*Exercise description*. Copy out all the entries shown below, exactly as they appear.

(Dataset entries)

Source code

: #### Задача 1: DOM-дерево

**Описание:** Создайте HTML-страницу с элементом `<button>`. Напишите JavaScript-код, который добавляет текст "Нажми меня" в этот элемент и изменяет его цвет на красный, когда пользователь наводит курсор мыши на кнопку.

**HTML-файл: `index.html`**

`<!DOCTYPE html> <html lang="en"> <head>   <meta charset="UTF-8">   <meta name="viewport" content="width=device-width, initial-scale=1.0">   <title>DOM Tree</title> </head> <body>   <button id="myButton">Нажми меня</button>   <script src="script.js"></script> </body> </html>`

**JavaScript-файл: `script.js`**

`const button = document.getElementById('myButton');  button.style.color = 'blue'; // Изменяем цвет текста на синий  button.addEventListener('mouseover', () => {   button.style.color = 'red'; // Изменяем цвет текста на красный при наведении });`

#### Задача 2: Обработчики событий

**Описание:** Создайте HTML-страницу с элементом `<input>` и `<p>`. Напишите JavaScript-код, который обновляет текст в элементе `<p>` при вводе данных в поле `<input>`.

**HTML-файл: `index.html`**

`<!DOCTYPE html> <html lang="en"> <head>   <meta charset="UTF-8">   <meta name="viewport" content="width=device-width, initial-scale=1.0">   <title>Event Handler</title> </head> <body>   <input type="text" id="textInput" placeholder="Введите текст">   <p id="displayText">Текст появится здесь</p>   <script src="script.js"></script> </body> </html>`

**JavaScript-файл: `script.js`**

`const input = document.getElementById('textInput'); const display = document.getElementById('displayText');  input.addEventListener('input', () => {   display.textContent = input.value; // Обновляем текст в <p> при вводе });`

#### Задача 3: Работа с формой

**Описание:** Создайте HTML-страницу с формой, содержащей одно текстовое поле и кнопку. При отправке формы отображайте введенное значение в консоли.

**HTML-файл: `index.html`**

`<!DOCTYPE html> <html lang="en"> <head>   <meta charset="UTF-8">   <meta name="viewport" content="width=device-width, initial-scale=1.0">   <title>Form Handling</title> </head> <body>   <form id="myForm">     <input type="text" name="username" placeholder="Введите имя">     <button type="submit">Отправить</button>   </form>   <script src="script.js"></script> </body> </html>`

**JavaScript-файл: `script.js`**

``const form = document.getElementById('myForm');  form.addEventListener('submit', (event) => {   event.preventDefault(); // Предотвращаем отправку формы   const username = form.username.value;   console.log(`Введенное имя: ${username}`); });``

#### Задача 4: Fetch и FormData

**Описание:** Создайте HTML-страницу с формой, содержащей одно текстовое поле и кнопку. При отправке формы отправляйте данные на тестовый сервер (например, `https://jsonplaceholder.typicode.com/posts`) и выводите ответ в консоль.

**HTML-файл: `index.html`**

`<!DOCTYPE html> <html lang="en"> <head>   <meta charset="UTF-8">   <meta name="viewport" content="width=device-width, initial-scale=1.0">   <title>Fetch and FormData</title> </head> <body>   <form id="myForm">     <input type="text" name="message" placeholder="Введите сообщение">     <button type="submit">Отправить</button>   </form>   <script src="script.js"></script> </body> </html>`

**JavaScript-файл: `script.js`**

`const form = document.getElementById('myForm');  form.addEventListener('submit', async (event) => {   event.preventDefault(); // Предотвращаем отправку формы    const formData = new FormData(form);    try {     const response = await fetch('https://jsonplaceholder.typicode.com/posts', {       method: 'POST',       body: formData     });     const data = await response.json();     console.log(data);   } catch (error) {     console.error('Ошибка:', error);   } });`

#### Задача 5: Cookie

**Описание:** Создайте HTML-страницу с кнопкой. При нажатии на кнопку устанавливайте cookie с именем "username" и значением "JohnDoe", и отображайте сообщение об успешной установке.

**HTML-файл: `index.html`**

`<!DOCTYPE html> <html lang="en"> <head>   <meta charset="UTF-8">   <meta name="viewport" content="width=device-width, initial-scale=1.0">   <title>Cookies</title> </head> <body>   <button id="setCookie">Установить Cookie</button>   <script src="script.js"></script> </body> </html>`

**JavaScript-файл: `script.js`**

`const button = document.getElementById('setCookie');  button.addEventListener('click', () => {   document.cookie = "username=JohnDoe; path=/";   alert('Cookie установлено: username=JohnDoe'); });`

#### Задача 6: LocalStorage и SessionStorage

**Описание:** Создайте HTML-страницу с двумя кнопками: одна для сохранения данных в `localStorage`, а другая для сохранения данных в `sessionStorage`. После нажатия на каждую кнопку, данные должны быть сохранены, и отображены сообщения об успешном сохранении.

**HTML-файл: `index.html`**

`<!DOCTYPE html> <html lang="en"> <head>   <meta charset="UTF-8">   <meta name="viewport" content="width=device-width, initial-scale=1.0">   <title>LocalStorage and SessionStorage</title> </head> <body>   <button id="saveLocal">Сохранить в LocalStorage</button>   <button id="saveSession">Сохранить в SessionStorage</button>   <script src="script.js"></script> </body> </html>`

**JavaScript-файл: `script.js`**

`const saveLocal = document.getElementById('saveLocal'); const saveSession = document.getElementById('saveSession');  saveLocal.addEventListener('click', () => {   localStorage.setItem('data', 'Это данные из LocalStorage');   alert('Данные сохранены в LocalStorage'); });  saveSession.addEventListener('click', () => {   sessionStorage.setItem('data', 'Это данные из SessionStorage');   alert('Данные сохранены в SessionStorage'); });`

*Exercise result*.
Source code

: #### Задача 1: DOM-дерево

**Описание:** Создайте HTML-страницу с элементом `<button>`. Напишите JavaScript-код, который добавляет текст "Нажми меня" в этот элемент и изменяет его цвет на красный, когда пользователь наводит курсор мыши на кнопку.

**HTML-файл: `index.html`**

`<!DOCTYPE html> <html lang="en"> <head>   <meta charset="UTF-8">   <meta name="viewport" content="width=device-width, initial-scale=1.0">   <title>DOM Tree</title> </head> <body>   <button id="myButton">Нажми меня</button>   <script src="script.js"></script> </body> </html>`

**JavaScript-файл: `script.js`**

`const button = document.getElementById('myButton');  button.style.color = 'blue'; // Изменяем цвет текста на синий  button.addEventListener('mouseover', () => {   button.style.color = 'red'; // Изменяем цвет текста на красный при наведении });`

#### Задача 2: Обработчики событий

**Описание:** Создайте HTML-страницу с элементом `<input>` и `<p>`. Напишите JavaScript-код, который обновляет текст в элементе `<p>` при вводе данных в поле `<input>`.

**HTML-файл: `index.html`**

`<!DOCTYPE html> <html lang="en"> <head>   <meta charset="UTF-8">   <meta name="viewport" content="width=device-width, initial-scale=1.0">   <title>Event Handler</title> </head> <body>   <input type="text" id="textInput" placeholder="Введите текст">   <p id="displayText">Текст появится здесь</p>   <script src="script.js"></script> </body> </html>`

**JavaScript-файл: `script.js`**

`const input = document.getElementById('textInput'); const display = document.getElementById('displayText');  input.addEventListener('input', () => {   display.textContent = input.value; // Обновляем текст в <p> при вводе });`

#### Задача 3: Работа с формой

**Описание:** Создайте HTML-страницу с формой, содержащей одно текстовое поле и кнопку. При отправке формы отображайте введенное значение в консоли.

**HTML-файл: `index.html`**

`<!DOCTYPE html> <html lang="en"> <head>   <meta charset="UTF-8">   <meta name="viewport" content="width=device-width, initial-scale=1.0">   <title>Form Handling</title> </head> <body>   <form id="myForm">     <input type="text" name="username" placeholder="Введите имя">     <button type="submit">Отправить</button>   </form>   <script src="script.js"></script> </body> </html>`

**JavaScript-файл: `script.js`**

``const form = document.getElementById('myForm');  form.addEventListener('submit', (event) => {   event.preventDefault(); // Предотвращаем отправку формы   const username = form.username.value;   console.log(`Введенное имя: ${username}`); });``

#### Задача 4: Fetch и FormData

**Описание:** Создайте HTML-страницу с формой, содержащей одно текстовое поле и кнопку. При отправке формы отправляйте данные на тестовый сервер (например, `https://jsonplaceholder.typicode.com/posts`) и выводите ответ в консоль.

**HTML-файл: `index.html`**

`<!DOCTYPE html> <html lang="en"> <head>   <meta charset="UTF-8">   <meta name="viewport" content="width=device-width, initial-scale=1.0">   <title>Fetch and FormData</title> </head> <body>   <form id="myForm">     <input type="text" name="message" placeholder="Введите сообщение">     <button type="submit">Отправить</button>   </form>   <script src="script.js"></script> </body> </html>`

**JavaScript-файл: `script.js`**

`const form = document.getElementById('myForm');  form.addEventListener('submit', async (event) => {   event.preventDefault(); // Предотвращаем отправку формы    const formData = new FormData(form);    try {     const response = await fetch('https://jsonplaceholder.typicode.com/posts', {       method: 'POST',       body: formData     });     const data = await response.json();     console.log(data);   } catch (error) {     console.error('Ошибка:', error);   } });`

#### Задача 5: Cookie

**Описание:** Создайте HTML-страницу с кнопкой. При нажатии на кнопку устанавливайте cookie с именем "username" и значением "JohnDoe", и отображайте сообщение об успешной установке.

**HTML-файл: `index.html`**

`<!DOCTYPE html> <html lang="en"> <head>   <meta charset="UTF-8">   <meta name="viewport" content="width=device-width, initial-scale=1.0">   <title>Cookies</title> </head> <body>   <button id="setCookie">Установить Cookie</button>   <script src="script.js"></script> </body> </html>`

**JavaScript-файл: `script.js`**

`const button = document.getElementById('setCookie');  button.addEventListener('click', () => {   document.cookie = "username=JohnDoe; path=/";   alert('Cookie установлено: username=JohnDoe'); });`

#### Задача 6: LocalStorage и SessionStorage

**Описание:** Создайте HTML-страницу с двумя кнопками: одна для сохранения данных в `localStorage`, а другая для сохранения данных в `sessionStorage`. После нажатия на каждую кнопку, данные должны быть сохранены, и отображены сообщения об успешном сохранении.

**HTML-файл: `index.html`**

`<!DOCTYPE html> <html lang="en"> <head>   <meta charset="UTF-8">   <meta name="viewport" content="width=device-width, initial-scale=1.0">   <title>LocalStorage and SessionStorage</title> </head> <body>   <button id="saveLocal">Сохранить в LocalStorage</button>   <button id="saveSession">Сохранить в SessionStorage</button>   <script src="script.js"></script> </body> </html>`

**JavaScript-файл: `script.js`**

`const saveLocal = document.getElementById('saveLocal'); const saveSession = document.getElementById('saveSession');  saveLocal.addEventListener('click', () => {   localStorage.setItem('data', 'Это данные из LocalStorage');   alert('Данные сохранены в LocalStorage'); });  saveSession.addEventListener('click', () => {   sessionStorage.setItem('data', 'Это данные из SessionStorage');   alert('Данные сохранены в SessionStorage'); });`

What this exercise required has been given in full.